__How to complete this task__:
Copy word for word, please, the lines of the entries below running from the one containing "- Para garantir" to the one containing "- **Criação de", both ends included.

__Supplied records__:
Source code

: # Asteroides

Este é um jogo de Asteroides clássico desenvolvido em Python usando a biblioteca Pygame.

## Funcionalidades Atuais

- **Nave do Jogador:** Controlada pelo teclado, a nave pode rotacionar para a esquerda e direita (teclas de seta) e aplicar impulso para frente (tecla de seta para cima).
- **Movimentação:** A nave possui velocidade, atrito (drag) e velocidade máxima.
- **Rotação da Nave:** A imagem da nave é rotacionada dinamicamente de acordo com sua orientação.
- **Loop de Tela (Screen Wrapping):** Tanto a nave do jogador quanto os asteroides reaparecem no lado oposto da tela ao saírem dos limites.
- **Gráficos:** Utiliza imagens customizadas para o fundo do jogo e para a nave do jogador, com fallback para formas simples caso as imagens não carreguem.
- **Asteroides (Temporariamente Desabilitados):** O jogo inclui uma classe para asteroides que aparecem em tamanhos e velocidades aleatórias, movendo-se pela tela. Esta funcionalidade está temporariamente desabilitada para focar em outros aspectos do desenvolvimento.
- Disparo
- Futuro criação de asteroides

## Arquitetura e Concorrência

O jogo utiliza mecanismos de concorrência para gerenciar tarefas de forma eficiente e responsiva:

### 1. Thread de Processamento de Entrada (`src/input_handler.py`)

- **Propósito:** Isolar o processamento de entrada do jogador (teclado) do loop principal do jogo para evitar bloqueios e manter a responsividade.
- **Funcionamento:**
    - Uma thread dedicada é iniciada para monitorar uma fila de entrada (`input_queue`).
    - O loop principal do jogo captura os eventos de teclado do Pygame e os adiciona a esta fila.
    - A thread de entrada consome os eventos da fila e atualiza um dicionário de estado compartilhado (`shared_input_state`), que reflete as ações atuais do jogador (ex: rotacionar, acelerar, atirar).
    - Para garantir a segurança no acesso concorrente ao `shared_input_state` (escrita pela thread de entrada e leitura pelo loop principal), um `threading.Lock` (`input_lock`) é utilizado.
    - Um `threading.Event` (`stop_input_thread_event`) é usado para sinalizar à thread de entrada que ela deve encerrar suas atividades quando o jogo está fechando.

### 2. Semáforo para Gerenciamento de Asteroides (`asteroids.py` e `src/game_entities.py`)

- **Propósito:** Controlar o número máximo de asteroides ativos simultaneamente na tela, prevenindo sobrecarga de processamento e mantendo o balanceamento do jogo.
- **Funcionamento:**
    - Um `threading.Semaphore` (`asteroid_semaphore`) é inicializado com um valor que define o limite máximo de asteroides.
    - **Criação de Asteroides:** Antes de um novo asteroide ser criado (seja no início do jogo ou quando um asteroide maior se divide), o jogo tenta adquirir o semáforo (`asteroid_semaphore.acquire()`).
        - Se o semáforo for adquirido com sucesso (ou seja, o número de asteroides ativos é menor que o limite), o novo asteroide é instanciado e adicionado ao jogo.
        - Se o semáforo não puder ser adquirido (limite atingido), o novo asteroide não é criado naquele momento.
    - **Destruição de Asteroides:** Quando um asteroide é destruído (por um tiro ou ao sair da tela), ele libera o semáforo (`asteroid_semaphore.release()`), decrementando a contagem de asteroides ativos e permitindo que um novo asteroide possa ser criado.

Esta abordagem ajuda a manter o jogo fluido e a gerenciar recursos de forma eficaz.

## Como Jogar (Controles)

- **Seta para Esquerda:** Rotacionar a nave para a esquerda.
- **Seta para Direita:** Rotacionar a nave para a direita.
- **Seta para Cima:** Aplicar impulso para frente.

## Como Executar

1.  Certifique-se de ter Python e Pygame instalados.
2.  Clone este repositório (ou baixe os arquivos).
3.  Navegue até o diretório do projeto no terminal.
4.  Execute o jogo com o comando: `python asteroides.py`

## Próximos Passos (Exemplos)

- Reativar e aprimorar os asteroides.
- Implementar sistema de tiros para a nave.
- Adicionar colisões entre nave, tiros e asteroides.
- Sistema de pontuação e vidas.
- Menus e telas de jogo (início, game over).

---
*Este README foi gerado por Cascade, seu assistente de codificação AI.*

__Task solution__:
    - Para garantir a segurança no acesso concorrente ao `shared_input_state` (escrita pela thread de entrada e leitura pelo loop principal), um `threading.Lock` (`input_lock`) é utilizado.
    - Um `threading.Event` (`stop_input_thread_event`) é usado para sinalizar à thread de entrada que ela deve encerrar suas atividades quando o jogo está fechando.

### 2. Semáforo para Gerenciamento de Asteroides (`asteroids.py` e `src/game_entities.py`)

- **Propósito:** Controlar o número máximo de asteroides ativos simultaneamente na tela, prevenindo sobrecarga de processamento e mantendo o balanceamento do jogo.
- **Funcionamento:**
    - Um `threading.Semaphore` (`asteroid_semaphore`) é inicializado com um valor que define o limite máximo de asteroides.
    - **Criação de Asteroides:** Antes de um novo asteroide ser criado (seja no início do jogo ou quando um asteroide maior se divide), o jogo tenta adquirir o semáforo (`asteroid_semaphore.acquire()`).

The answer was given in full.